Plasentanın Değerlendirilmesi
Plasenta boyutu, yeri ve retroplasental alanın değerlendirilmesi, ikinci trimesterde yapılan her antenatal ultrason muayenesinin bir parçası olmalıdır. Plasental boyut, fetüsün sağlığı ve büyüklüğünün bir yansımasıdır ve gebelik sonucu ile ilişkilidir. Ayrıca plasenta hacmi ile yeni doğan doğum ağırlığı ve bebek uzunluğu arasında pozitif korelasyon vardır. Boyut, plasental kalınlık veya hacmi ölçülerek tahmin edilir. İnce bir plasenta (<10mm) IUGR, plasenta enfarktüsü veya pre- klampsiye bağlı olabilir. Son zamanlarda, 3D ultrasonun gelişimi, bir plasenta hacmi ölçümü elde etmek için klinik yeteneği geliştirmiştir. İkinci olarak, plasental previa dışlanmalıdır. Plasental previa, maternal internal servikal osa yakın olan veya os’u kısmen veya tamamen kaplayan bir plasentayı ifade eder. Şiddetli kanama olasılığı nedeniyle anne veya bebek için tehlikeli ve bazen ölümcül bir durumdur. Plasenta previa’nın doğru ve zamanında teşhisi bu nedenle kaçınılmazdır.
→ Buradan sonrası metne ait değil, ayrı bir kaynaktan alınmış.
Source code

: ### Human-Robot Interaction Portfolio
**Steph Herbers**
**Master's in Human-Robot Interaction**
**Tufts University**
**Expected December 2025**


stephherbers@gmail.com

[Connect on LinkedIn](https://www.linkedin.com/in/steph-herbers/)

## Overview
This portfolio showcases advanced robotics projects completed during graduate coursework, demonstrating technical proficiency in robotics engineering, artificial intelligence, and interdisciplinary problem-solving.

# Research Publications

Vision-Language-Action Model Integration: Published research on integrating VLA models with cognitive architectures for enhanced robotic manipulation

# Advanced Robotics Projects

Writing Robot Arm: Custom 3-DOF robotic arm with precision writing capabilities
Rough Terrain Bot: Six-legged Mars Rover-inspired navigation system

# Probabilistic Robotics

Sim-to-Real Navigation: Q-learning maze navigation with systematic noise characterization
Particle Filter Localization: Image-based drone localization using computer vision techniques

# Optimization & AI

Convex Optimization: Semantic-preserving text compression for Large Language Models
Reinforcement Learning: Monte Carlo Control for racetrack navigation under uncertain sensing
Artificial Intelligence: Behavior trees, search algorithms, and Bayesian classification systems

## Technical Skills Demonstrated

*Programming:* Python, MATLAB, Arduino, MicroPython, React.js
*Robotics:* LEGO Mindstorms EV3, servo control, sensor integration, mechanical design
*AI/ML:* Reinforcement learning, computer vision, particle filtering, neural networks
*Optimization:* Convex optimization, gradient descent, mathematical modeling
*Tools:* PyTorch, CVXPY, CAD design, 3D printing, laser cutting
Neyse ki, plasenta previa’nın büyük dereceleri, gebeliğin 18-20. Haftaları civarında ultrason görüntülemeyle kolayca tanınır. TAS görüntülemesi, minör previa şüphesi durumunda alt plasental kenar ile internal os arasındaki kesin ilişkiyi göremese de, üçüncü trimesterde yapılacak daha fazla TAS değerlendirmesi genellikle plasenta bölgesini tanımlayacak ve ilk önce kısmen doldurulmuş olarak yapılmalıdır. Endişelerin devam ettiği durumlarda, üçüncü trimesterdeki bir TVS, plasentanın alt kenarı ile iç servikal os arasındaki ilişkiyi doğru bir şekilde tanımlayacaktır. Genel bir kılavuz olarak, güvenli vajinal doğum için> 2 cm’lik bir plasenta-internal os mesafesi gereklidir. Plasentanın ultrason görüntülemesinde bir diğer önemli kavram, uteroplasental damarlar, miyometriyum ve desiduadan oluşan retroplasental hipoekoik kompleksin gözlenmesidir. Hipoekoik boşluğun yokluğu, plasentanın tüm miyometriyal kalınlığı istila ettiği bir durum olan plasenta perkretada görülebilir . Bu nedenle, yüksek risk altındaki hamile kadınlarda plasental perkretayı dışlamak mantıklıdır, çünkü ciddi kanama ve anne ölümüne neden olabilir.